RuEn

Пассажиры «Последнего троллейбуса»

Евгений Каменькович любит ставить не ведомые театру тексты, а в случае с Фридрихом Горенштейном еще и следует за Петром Фоменко, который первым поставил в театре его «Детоубийцу» («Государь ты наш, батюшка»). Именно Фоменко несколько раз приносил Евгению Каменьковичу пьесу «Волемир» (она была написана по заказу Юрия Любимова, только что возглавившего Театр на Таганке), и тот каждый раз возвращал, признаваясь, что не знает, как ее ставить.
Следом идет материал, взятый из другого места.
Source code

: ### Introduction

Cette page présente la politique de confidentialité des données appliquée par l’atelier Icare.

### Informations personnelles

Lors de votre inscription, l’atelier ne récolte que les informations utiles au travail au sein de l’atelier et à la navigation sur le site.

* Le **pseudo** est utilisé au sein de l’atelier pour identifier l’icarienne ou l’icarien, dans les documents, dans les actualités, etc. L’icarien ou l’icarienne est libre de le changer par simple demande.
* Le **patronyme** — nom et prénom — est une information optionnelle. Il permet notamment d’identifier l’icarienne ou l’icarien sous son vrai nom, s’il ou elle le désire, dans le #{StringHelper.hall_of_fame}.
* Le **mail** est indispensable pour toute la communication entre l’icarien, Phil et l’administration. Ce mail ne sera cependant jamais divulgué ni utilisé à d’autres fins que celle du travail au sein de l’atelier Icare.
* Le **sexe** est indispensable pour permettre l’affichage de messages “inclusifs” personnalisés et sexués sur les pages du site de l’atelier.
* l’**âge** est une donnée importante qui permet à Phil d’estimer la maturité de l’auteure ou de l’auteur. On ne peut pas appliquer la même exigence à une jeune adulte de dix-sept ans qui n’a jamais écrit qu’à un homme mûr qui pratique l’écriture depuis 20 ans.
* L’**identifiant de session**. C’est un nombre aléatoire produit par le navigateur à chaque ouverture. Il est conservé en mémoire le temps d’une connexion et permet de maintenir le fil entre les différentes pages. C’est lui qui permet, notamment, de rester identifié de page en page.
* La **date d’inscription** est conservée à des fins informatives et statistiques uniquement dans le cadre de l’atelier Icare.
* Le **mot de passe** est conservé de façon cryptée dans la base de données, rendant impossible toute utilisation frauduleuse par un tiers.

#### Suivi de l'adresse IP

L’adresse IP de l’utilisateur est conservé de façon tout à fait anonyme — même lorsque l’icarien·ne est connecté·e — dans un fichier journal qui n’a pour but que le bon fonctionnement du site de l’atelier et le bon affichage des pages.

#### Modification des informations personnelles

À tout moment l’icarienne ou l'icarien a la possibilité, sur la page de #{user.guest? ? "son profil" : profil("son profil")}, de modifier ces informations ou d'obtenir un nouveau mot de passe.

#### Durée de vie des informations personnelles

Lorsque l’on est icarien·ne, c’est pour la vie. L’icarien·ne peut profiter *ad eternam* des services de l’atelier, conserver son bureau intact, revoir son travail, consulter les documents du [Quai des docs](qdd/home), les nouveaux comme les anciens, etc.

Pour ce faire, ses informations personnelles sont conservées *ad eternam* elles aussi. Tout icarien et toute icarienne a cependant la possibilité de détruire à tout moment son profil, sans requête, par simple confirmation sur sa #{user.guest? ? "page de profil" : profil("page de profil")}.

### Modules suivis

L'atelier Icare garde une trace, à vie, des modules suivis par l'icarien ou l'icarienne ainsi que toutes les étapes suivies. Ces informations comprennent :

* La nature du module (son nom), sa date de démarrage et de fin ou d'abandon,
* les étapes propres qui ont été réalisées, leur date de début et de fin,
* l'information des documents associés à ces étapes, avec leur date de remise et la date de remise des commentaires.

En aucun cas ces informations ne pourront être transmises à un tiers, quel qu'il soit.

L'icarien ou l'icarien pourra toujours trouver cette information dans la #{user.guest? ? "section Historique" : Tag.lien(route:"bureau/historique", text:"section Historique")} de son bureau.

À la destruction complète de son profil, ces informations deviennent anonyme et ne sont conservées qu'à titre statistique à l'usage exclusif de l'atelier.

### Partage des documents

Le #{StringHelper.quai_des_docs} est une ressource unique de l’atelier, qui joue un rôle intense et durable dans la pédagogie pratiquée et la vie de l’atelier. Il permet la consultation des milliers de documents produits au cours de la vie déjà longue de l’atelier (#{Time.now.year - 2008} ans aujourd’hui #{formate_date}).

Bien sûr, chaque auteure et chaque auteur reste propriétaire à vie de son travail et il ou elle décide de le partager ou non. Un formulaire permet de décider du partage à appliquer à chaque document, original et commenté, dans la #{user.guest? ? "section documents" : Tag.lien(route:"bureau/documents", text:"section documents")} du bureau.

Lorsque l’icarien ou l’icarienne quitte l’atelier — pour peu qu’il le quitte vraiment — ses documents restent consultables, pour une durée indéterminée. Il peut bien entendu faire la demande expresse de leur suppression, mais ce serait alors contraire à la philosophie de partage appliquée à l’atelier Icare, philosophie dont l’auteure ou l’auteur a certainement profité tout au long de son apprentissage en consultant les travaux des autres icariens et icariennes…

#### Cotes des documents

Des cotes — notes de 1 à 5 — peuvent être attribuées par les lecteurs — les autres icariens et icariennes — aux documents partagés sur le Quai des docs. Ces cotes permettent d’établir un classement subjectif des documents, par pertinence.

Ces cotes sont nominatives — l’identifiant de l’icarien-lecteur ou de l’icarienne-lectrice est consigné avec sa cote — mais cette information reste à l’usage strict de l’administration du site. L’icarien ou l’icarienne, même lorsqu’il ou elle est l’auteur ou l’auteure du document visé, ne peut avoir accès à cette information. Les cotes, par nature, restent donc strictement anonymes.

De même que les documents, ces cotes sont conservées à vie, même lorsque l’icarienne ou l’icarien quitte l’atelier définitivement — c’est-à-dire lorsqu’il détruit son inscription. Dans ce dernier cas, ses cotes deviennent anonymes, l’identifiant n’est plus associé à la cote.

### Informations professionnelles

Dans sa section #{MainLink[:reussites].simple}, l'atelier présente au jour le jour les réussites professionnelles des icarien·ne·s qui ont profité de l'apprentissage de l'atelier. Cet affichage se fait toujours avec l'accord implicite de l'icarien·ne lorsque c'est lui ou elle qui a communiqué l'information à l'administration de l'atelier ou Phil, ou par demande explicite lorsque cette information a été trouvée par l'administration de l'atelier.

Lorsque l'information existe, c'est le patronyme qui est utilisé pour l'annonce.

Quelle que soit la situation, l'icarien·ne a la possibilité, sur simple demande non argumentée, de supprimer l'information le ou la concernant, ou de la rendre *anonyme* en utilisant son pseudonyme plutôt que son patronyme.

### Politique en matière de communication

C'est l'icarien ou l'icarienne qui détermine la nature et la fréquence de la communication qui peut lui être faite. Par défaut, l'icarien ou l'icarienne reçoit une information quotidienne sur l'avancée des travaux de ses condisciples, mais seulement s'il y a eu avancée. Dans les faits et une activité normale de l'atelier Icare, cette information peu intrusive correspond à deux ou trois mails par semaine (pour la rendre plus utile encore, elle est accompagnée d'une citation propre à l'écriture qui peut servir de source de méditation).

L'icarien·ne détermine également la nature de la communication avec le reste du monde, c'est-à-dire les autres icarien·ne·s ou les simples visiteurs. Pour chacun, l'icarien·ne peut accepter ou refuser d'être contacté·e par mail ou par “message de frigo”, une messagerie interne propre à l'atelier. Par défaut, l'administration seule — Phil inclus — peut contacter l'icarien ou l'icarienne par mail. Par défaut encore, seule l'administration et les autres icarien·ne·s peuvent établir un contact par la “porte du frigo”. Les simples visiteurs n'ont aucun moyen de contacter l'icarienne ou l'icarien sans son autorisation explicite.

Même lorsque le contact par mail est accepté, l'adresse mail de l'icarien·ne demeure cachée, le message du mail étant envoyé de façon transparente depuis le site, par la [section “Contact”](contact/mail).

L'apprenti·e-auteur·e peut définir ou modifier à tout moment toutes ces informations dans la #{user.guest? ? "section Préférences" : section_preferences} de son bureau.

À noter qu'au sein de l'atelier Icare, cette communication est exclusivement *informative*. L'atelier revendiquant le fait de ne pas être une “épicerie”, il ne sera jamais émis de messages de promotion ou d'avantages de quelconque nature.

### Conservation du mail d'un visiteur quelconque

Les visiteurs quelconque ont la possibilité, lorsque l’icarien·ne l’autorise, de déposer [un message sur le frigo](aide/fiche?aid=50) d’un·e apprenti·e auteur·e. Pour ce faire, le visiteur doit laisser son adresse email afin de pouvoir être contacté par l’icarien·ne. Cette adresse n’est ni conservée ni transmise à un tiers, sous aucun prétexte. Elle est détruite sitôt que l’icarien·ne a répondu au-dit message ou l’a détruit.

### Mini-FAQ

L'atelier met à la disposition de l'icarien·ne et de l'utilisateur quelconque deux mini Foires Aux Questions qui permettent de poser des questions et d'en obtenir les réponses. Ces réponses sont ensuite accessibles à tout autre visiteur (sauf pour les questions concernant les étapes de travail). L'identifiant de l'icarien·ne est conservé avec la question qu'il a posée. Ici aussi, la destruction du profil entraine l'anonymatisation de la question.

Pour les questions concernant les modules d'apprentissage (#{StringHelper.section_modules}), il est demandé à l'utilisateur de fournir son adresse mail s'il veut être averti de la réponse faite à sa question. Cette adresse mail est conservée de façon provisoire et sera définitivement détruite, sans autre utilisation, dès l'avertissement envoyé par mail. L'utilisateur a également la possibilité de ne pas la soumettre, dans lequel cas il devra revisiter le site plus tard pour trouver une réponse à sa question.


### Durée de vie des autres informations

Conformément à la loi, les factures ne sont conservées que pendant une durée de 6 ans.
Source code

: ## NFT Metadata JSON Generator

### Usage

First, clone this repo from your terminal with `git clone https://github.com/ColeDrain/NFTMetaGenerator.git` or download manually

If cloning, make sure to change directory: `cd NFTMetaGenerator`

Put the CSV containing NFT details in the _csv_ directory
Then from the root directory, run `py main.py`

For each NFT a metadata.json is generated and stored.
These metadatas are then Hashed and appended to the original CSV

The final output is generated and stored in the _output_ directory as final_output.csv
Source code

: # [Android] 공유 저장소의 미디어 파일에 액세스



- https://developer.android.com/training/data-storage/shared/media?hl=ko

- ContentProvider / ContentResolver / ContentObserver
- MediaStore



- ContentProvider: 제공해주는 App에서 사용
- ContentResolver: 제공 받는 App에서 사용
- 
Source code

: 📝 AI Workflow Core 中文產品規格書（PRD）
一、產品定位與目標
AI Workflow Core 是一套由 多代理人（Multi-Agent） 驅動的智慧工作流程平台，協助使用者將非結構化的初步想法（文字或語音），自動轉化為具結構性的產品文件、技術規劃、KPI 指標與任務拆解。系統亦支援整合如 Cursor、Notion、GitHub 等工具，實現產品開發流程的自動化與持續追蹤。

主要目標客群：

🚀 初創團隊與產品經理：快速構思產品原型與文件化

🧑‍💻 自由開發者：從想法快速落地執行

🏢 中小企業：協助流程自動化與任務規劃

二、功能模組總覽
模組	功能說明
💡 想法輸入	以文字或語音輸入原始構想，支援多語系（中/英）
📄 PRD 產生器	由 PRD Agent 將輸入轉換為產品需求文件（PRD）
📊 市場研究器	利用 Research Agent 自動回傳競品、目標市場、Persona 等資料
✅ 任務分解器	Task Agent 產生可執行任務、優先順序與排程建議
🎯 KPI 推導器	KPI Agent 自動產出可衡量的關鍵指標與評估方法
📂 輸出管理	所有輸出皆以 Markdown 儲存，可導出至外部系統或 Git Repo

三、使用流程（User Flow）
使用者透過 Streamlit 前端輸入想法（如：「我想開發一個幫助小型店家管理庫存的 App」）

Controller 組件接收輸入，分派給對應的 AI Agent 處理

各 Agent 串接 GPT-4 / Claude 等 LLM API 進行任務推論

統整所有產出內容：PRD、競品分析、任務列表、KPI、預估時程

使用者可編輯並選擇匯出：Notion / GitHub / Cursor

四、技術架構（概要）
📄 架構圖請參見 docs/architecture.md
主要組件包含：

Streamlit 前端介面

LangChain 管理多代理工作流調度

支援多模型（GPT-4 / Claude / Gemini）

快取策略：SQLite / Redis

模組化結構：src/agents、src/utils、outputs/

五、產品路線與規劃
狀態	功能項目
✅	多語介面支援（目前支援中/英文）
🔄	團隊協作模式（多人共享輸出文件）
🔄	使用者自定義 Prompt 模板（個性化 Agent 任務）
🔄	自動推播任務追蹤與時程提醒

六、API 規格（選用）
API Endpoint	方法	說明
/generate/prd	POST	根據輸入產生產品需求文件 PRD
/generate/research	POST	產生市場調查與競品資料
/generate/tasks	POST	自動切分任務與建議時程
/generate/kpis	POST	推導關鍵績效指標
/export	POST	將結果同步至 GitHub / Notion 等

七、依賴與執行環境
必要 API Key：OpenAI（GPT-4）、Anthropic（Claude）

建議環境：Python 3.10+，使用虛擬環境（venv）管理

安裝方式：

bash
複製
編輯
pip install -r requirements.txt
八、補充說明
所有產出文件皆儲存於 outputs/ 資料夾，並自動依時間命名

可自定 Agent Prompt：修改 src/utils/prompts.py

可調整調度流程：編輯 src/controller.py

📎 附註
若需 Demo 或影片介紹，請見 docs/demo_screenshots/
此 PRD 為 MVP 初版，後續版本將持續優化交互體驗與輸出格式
Пока однажды количество возвращений к этому названию (скопившиеся машинописные экземпляры этой пьесы) не переросло в качество – премьеру.
Плановик горкомхоза Волемир Потапович (Томас Моцкус) вроде бы и пополнил собой великие ряды «маленьких человеков» русской литературы, но стоит в них особняком. Он и жертва, и какой­то фаустов перевертыш: вечно хочет блага и часто совершает невольное зло. И подсудимый, и следователь, проводящий над собой следственный эксперимент, и судья себе самому. Косноязыкий философ, собиратель камней, по которым ступала обожаемая жена Лиза (Наталья Мартынова), и разрушитель семьи, пленивший истомившуюся по любви жену соседа (Галина Кашковская и Иван Верховых), в сатиновых трусах по колено и шляпе­котелке. В этом нелепом и щемящем треугольнике есть некая «идиотская» достоевщинка (разве что советский Рогожин вместо денежных пачек соблазняет свою королеву кредитами на холодильник и стиральную машину).
Квартирка, обклеенная газетами (кажется, что ее целиком можно скомкать и выбросить), кредитный холодильник «ЗИС», в котором мерцают звезды, пляжная котлетная «Якорь», где фреска Микеланджело «Сотворение Адама» соседствует с бахромой объявлений и картонными фигурами для моментального фото – трухлявый, расползающийся по швам советский быт, сквозь который просвечивает бытие. Место встречи (да что там встречи – нерушимого союза, скрепленного хоровым пением бардов) жены и разлучницы, математика Прорезинера (Сергей Якубенко) и отставного энкавэдэшника (Степан Пьянков), на которого «в тридцать восьмом был записан наган и шелковая веревка для связывания», и прочих антиподов.
Советский морок, абсурд, наваждение мало вяжутся с расхожим представлением об оттепели 1960­х (именно к этому времени относится действие пьесы), но «Волемир» точно ведет нас в чулан повеселевшего дома, где спрятаны все «скелеты» – страхи, тоска, неприкаянность человека советского, который никуда из нас не делся.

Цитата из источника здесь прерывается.